All the entries that follow are to be returned exactly.

Saved entries:
-=-=-=-=-

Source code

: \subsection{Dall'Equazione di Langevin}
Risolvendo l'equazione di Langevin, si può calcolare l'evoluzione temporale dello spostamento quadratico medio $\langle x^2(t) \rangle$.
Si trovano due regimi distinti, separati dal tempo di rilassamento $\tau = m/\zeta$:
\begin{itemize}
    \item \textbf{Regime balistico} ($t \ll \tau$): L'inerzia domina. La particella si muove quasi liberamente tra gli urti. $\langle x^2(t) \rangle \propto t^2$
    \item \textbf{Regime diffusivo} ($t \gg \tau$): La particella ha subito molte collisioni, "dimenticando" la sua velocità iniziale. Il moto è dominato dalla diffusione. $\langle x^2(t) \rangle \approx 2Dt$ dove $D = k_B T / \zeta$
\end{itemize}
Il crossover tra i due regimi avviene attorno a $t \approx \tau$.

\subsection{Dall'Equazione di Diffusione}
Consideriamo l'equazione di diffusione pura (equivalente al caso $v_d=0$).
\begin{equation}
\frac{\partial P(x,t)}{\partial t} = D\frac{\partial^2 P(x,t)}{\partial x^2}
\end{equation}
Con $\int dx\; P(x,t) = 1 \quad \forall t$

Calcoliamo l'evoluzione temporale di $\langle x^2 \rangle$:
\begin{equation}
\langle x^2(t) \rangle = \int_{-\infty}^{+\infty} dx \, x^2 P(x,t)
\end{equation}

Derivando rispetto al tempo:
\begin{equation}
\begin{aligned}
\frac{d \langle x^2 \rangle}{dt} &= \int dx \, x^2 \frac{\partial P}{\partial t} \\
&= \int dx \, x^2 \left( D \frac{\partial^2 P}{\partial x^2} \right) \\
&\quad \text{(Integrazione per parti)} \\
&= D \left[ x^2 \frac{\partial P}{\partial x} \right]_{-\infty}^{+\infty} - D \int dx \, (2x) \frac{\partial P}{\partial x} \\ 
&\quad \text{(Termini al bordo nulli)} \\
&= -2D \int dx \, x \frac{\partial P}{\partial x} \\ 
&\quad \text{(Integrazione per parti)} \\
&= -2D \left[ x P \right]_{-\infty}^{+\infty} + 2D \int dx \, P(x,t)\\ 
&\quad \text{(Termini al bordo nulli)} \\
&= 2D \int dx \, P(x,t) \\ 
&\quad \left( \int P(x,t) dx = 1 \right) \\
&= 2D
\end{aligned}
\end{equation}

-=-=-=-=-

Answer to this problem:
Source code

: \subsection{Dall'Equazione di Langevin}
Risolvendo l'equazione di Langevin, si può calcolare l'evoluzione temporale dello spostamento quadratico medio $\langle x^2(t) \rangle$.
Si trovano due regimi distinti, separati dal tempo di rilassamento $\tau = m/\zeta$:
\begin{itemize}
    \item \textbf{Regime balistico} ($t \ll \tau$): L'inerzia domina. La particella si muove quasi liberamente tra gli urti. $\langle x^2(t) \rangle \propto t^2$
    \item \textbf{Regime diffusivo} ($t \gg \tau$): La particella ha subito molte collisioni, "dimenticando" la sua velocità iniziale. Il moto è dominato dalla diffusione. $\langle x^2(t) \rangle \approx 2Dt$ dove $D = k_B T / \zeta$
\end{itemize}
Il crossover tra i due regimi avviene attorno a $t \approx \tau$.

\subsection{Dall'Equazione di Diffusione}
Consideriamo l'equazione di diffusione pura (equivalente al caso $v_d=0$).
\begin{equation}
\frac{\partial P(x,t)}{\partial t} = D\frac{\partial^2 P(x,t)}{\partial x^2}
\end{equation}
Con $\int dx\; P(x,t) = 1 \quad \forall t$

Calcoliamo l'evoluzione temporale di $\langle x^2 \rangle$:
\begin{equation}
\langle x^2(t) \rangle = \int_{-\infty}^{+\infty} dx \, x^2 P(x,t)
\end{equation}

Derivando rispetto al tempo:
\begin{equation}
\begin{aligned}
\frac{d \langle x^2 \rangle}{dt} &= \int dx \, x^2 \frac{\partial P}{\partial t} \\
&= \int dx \, x^2 \left( D \frac{\partial^2 P}{\partial x^2} \right) \\
&\quad \text{(Integrazione per parti)} \\
&= D \left[ x^2 \frac{\partial P}{\partial x} \right]_{-\infty}^{+\infty} - D \int dx \, (2x) \frac{\partial P}{\partial x} \\ 
&\quad \text{(Termini al bordo nulli)} \\
&= -2D \int dx \, x \frac{\partial P}{\partial x} \\ 
&\quad \text{(Integrazione per parti)} \\
&= -2D \left[ x P \right]_{-\infty}^{+\infty} + 2D \int dx \, P(x,t)\\ 
&\quad \text{(Termini al bordo nulli)} \\
&= 2D \int dx \, P(x,t) \\ 
&\quad \left( \int P(x,t) dx = 1 \right) \\
&= 2D
\end{aligned}
\end{equation}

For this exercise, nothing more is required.